I have the code:
loader = PyPDFLoader(“https://arxiv.org/pdf/2303.08774.pdf”)
data = loader.load()
docs = text_splitter1.split_documents(data)
vector_search_index = “vector_index”
vector_search = MongoDBAtlasVectorSearch.from_documents(
documents=docs,
embedding=OpenAIEmbeddings(disallowed_special=()),
collection=atlas_collection,
index_name=vector_search_index,
)
query = "What were the compute requirements for training GPT 4"
results = vector_search1.similarity_search(query)
print("result: ", results)
And in results I have every time only empty array. I don't understand what I do wrong. This is the link on the langchain documentation with examples. Information is saved normally in database, but I cannot search info in this collection.
So I was able to get this to work in MongoDB with the following code:
text_splitter = RecursiveCharacterTextSplitter(chunk_size=1000, chunk_overlap=150)
loader = PyPDFLoader("https://arxiv.org/pdf/2303.08774.pdf")
data = loader.load()
docs = text_splitter.split_documents(data)
DB_NAME = "langchain_db"
COLLECTION_NAME = "atlas_collection"
ATLAS_VECTOR_SEARCH_INDEX_NAME = "vector_index"
MONGODB_ATLAS_CLUSTER_URI = uri = os.environ.get("MONGO_DB_ENDPOINT")
client = MongoClient(MONGODB_ATLAS_CLUSTER_URI)
MONGODB_COLLECTION = client[DB_NAME][COLLECTION_NAME]
vector_search = MongoDBAtlasVectorSearch.from_documents(
documents=docs,
embedding=OpenAIEmbeddings(disallowed_special=()),
collection=MONGODB_COLLECTION,
index_name=ATLAS_VECTOR_SEARCH_INDEX_NAME,
)
query = "What were the compute requirements for training GPT 4"
results = vector_search.similarity_search(query)
print("result: ", results)
At this point, I did get the same results that you did. Before it would work, I had to create the vector search index and I made sure it was named the same as what is specified in ATLAS_VECTOR_SEARCH_INDEX_NAME
:
FWIW - It was easier for me to do in Astra DB (I tried this first, because I am a DataStax employee):
text_splitter = RecursiveCharacterTextSplitter(chunk_size=1000, chunk_overlap=150)
loader = PyPDFLoader("https://arxiv.org/pdf/2303.08774.pdf")
data = loader.load()
docs = text_splitter.split_documents(data)
atlas_collection = "atlas_collection"
ASTRA_DB_API_ENDPOINT = os.environ.get("ASTRA_DB_API_ENDPOINT")

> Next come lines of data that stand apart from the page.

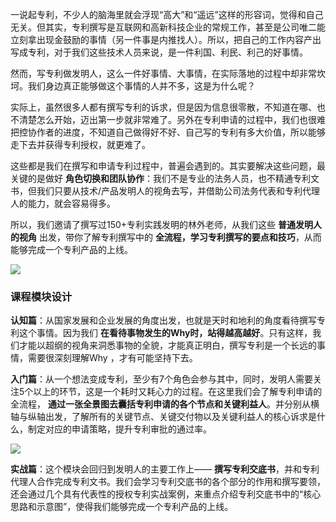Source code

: 一说起专利，不少人的脑海里就会浮现“高大”和“遥远”这样的形容词，觉得和自己无关。但其实，专利撰写是互联网和高新科技企业的常规工作，甚至是公司唯二能立刻拿出现金鼓励的事情（另一件事是内推找人）。所以，把自己的工作内容产出写成专利，对于我们这些技术人员来说，是一件利国、利民、利己的好事情。

然而，写专利做发明人，这么一件好事情、大事情，在实际落地的过程中却非常坎坷。我们身边真正能够做这个事情的人并不多，这是为什么呢？

实际上，虽然很多人都有撰写专利的诉求，但是因为信息很零散，不知道在哪、也不清楚怎么开始，迈出第一步就非常难了。另外在专利申请的过程中，我们也很难把控协作者的进度，不知道自己做得好不好、自己写的专利有多大价值，所以能够走下去并获得专利授权，就更难了。

这些都是我们在撰写和申请专利过程中，普遍会遇到的。其实要解决这些问题，最关键的是做好 **角色切换和团队协作**：我们不是专业的法务人员，也不精通专利文书，但我们只要从技术/产品发明人的视角去写，并借助公司法务代表和专利代理人的能力，就会容易得多。

所以，我们邀请了撰写过150+专利实践发明的林外老师，从我们这些 **普通发明人的视角** 出发，带你了解专利撰写中的 **全流程，学习专利撰写的要点和技巧**，从而能够完成一个专利产品的上线。

![](https://static001.geekbang.org/resource/image/4a/72/4a9ba6ea026077e961efbd1d500a8072.jpg)

### 课程模块设计

**认知篇**：从国家发展和企业发展的角度出发，也就是天时和地利的角度看待撰写专利这个事情。因为我们 **在看待事物发生的Why时，站得越高越好**。只有这样，我们才能以超纲的视角来洞悉事物的全貌，才能真正明白，撰写专利是一个长远的事情，需要很深刻理解Why ，才有可能坚持下去。

**入门篇**：从一个想法变成专利，至少有7个角色会参与其中，同时，发明人需要关注5个以上的环节，这是一个耗时又耗心力的过程。在这里我们会了解专利申请的全流程， **通过一张全景图去囊括专利申请的各个节点和关键利益人**。并分别从横轴与纵轴出发，了解所有的关键节点、关键交付物以及关键利益人的核心诉求是什么，制定对应的申请策略，提升专利审批的通过率。

![](https://static001.geekbang.org/resource/image/a4/fc/a4a7d4367554b10c98cb9e948ff328fc.jpg)

**实战篇**：这个模块会回归到发明人的主要工作上—— **撰写专利交底书**，并和专利代理人合作完成专利文书。我们会学习专利交底书的各个部分的作用和撰写要领，还会通过几个具有代表性的授权专利实战案例，来重点介绍专利交底书中的“核心思路和示意图”，使得我们能够完成一个专利产品的上线。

ASTRA_DB_APPLICATION_TOKEN = os.environ.get("ASTRA_DB_APPLICATION_TOKEN")
vector_search = AstraDBVectorStore.from_documents(
documents=docs,
embedding=OpenAIEmbeddings(disallowed_special=()),
collection_name=atlas_collection,
api_endpoint=ASTRA_DB_API_ENDPOINT,
token=ASTRA_DB_APPLICATION_TOKEN,
)
query = "What were the compute requirements for training GPT 4"
results = vector_search.similarity_search(query)
print("result: ", results)
Worth noting, that Astra DB will create your vector index automatically based on the dimensions of the embedding model.